Dopo
tre ospitate ad altrettante Orchestre italiane, è tornata sul palco - insieme
al Direttore Emerito Claus Peter Flor - la padrona di casa in un Auditorium
ancora pieno come un uovo a dimostrazione del successo che il Festival sta riscuotendo,
in particolare fra i giovani, numerosi anche oggi in sala.
In programma c’era oggi la colossale, smisurata Terza Sinfonia, che ci porta, come scriveva il compositore nelle note esplicative (poi ritirate), dalla Terra al Cielo, o anche per-aspera-ad-astra, o ancora, volgarmente, dalle-stalle-alle-stelle! Un programma non diverso da quello individuabile in altre Sinfonie mahleriane, a partire dalla Seconda (dalla-morte-alla-resurrezione). Ma in senso lato presente anche nella Quinta Sinfonia: due movimenti iniziali apparentati dal carattere funebre seguiti da uno di natura giocosa e da un altro di tono lirico prima del finale in gloria.
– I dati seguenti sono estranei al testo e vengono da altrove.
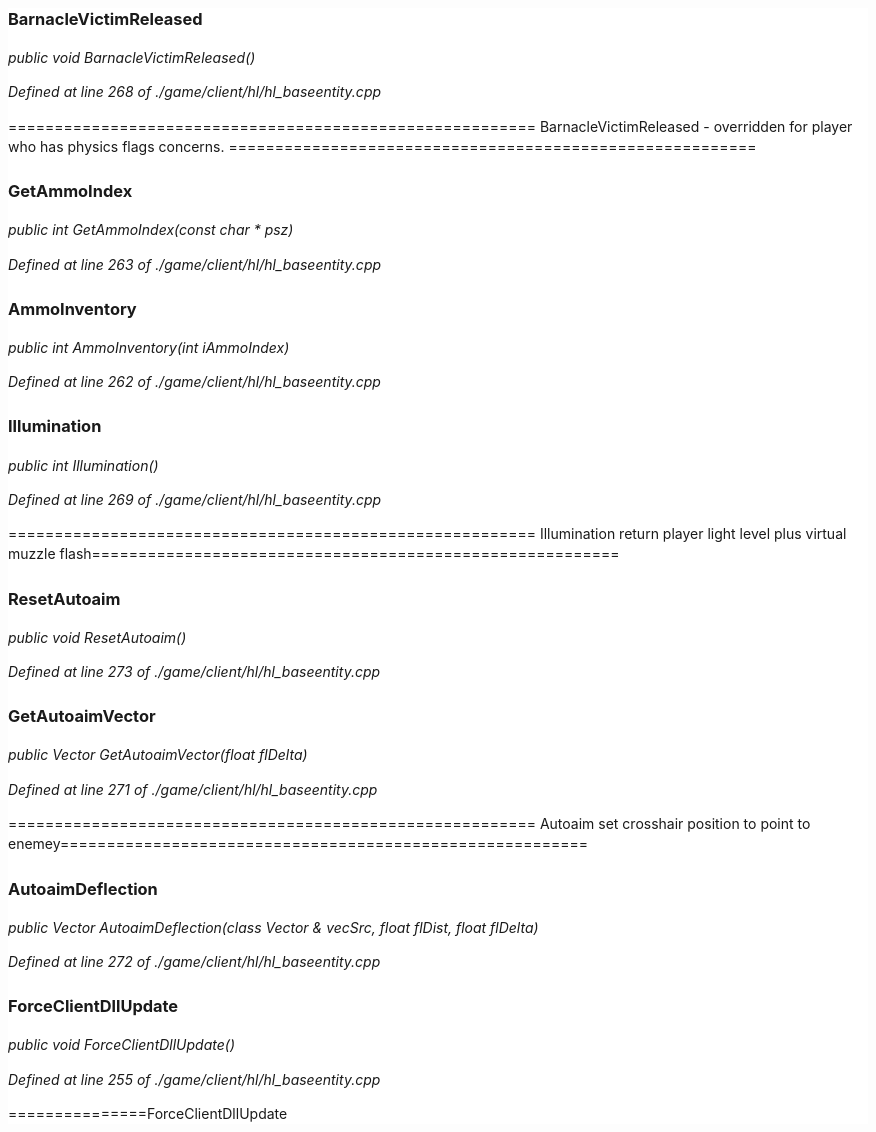 ### BarnacleVictimReleased

*public void BarnacleVictimReleased()*

*Defined at line 268 of ./game/client/hl/hl_baseentity.cpp*

========================================================= BarnacleVictimReleased - overridden for player who has physics flags concerns. =========================================================

### GetAmmoIndex

*public int GetAmmoIndex(const char * psz)*

*Defined at line 263 of ./game/client/hl/hl_baseentity.cpp*

### AmmoInventory

*public int AmmoInventory(int iAmmoIndex)*

*Defined at line 262 of ./game/client/hl/hl_baseentity.cpp*

### Illumination

*public int Illumination()*

*Defined at line 269 of ./game/client/hl/hl_baseentity.cpp*

========================================================= Illumination  return player light level plus virtual muzzle flash=========================================================

### ResetAutoaim

*public void ResetAutoaim()*

*Defined at line 273 of ./game/client/hl/hl_baseentity.cpp*

### GetAutoaimVector

*public Vector GetAutoaimVector(float flDelta)*

*Defined at line 271 of ./game/client/hl/hl_baseentity.cpp*

========================================================= Autoaim set crosshair position to point to enemey=========================================================

### AutoaimDeflection

*public Vector AutoaimDeflection(class Vector & vecSrc, float flDist, float flDelta)*

*Defined at line 272 of ./game/client/hl/hl_baseentity.cpp*

### ForceClientDllUpdate

*public void ForceClientDllUpdate()*

*Defined at line 255 of ./game/client/hl/hl_baseentity.cpp*

===============ForceClientDllUpdate
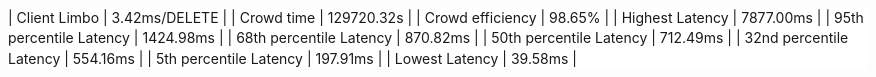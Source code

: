 | Client Limbo | 3.42ms/DELETE |
| Crowd time | 129720.32s |
| Crowd efficiency | 98.65% |
| Highest Latency | 7877.00ms |
| 95th percentile Latency | 1424.98ms |
| 68th percentile Latency | 870.82ms |
| 50th percentile Latency | 712.49ms |
| 32nd percentile Latency | 554.16ms |
| 5th percentile Latency | 197.91ms |
| Lowest Latency | 39.58ms |

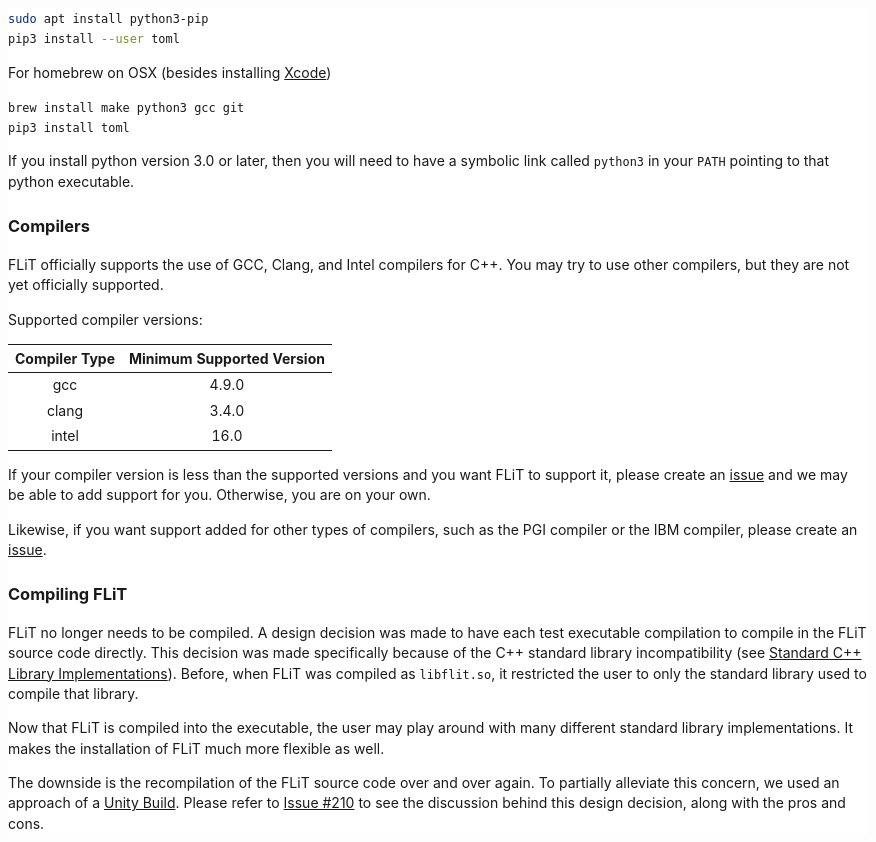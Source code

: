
 ```bash
sudo apt install python3-pip
pip3 install --user toml
```

For homebrew on OSX (besides installing [Xcode](https://developer.apple.com/xcode))

```bash
brew install make python3 gcc git
pip3 install toml
```

If you install python version 3.0 or later, then you will need to have a
symbolic link called `python3` in your `PATH` pointing to that python
executable.


### Compilers

FLiT officially supports the use of GCC, Clang, and Intel compilers for C++.
You may try to use other compilers, but they are not yet officially supported.

Supported compiler versions:

| Compiler Type | Minimum Supported Version |
|:-------------:|:-------------------------:|
| gcc           | 4.9.0                     |
| clang         | 3.4.0                     |
| intel         | 16.0                      |

If your compiler version is less than the supported versions and you want FLiT to
support it, please create an [issue](https://github.com/PRUNERS/FLiT/issues)
and we may be able to add support for you.  Otherwise, you are on your own.

Likewise, if you want support added for other types of compilers, such as the
PGI compiler or the IBM compiler, please create an
[issue](https://github.com/PRUNERS/FLiT/issues).


### Compiling FLiT

FLiT no longer needs to be compiled.  A design decision was made to have each
test executable compilation to compile in the FLiT source code directly.  This
decision was made specifically because of the C++ standard library
incompatibility (see [Standard C++ Library
Implementations](standard-c++-library-implementations.md)).  Before, when FLiT
was compiled as `libflit.so`, it restricted the user to only the standard
library used to compile that library.

Now that FLiT is compiled into the executable, the user may play around with
many different standard library implementations.  It makes the installation of
FLiT much more flexible as well.

The downside is the recompilation of the FLiT source code over and over again.
To partially alleviate this concern, we used an approach of a [Unity
Build](https://buffered.io/posts/the-magic-of-unity-builds/).  Please refer to
[Issue #210](https://github.com/PRUNERS/FLiT/issues/210) to see the discussion
behind this design decision, along with the pros and cons.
E pure la Settima pare ispirata a questo schema: due tempi estremi, il primo cupo, l’ultimo trionfalistico ed esilarante, inframmezzati da due serenate e da uno spettrale scherzo.
Ma in realtà in termini di struttura
musicale dell’opera, parrebbe l’invenzione dell’acqua calda, poiché la Sinfonia
stessa, come genere musicale, si andò strutturando così fin da Haydn, come
minimo: quattro movimenti, di cui i due esterni più robusti (in Allegro,
tipicamente) e i due interni più contemplativi (Andante) e leggeri (Minuetto
o poi Scherzo).
La novità di Mahler (in buona parte
mutuata dal suo idolatrato – e riorchestrato – Schumann) risiede
principalmente nell’abbandonare il principio (Hanslick-iano, potremmo
definirlo) di costruzione dell’edificio sinfonico con materiale musicale puro per
impiegare invece una tecnica tipicamente teatrale (incluso quel teatro
in miniatura che è il Lied…) Approccio non poi troppo diverso da quello
di Ciajkovski, ma portato da Mahler alle estreme conseguenze.
L’esecuzione odierna non ha mancato l’obiettivo,
grazie alla rigorosità che Flor ha impiegato nella sua direzione, che nulla ha
trascurato e nulla ha stravolto: dal poderoso attacco degli otto corni (in
palcoscenico erano nove…) capitanati dalla coppia Ceccarelli-Amatulli; alle
leziosità del Minuetto, con Santaniello protagonista; al mirabile assolo
della cornetta-da-postiglione di Alessandro Rosi (dislocato come
richiede Mahler fuori dal palco, ma uscito alla fine a raccogliere meritatissimi
applausi) alla corposa e calda voce di Anke Vendung in Nietzsche
e poi nel Wunderhorn insieme alle piccole di Maria Teresa Tramontin
e alle ragazze di Massimo Fiocchi Malaspina; per finire con l’apoteosi
del tema beethovenian-parsifaliano che ci ha accompagnato verso il
trascendente.
Grandissima emozione, sfociata in lunghi, liberatori applausi e ovazioni per tutti.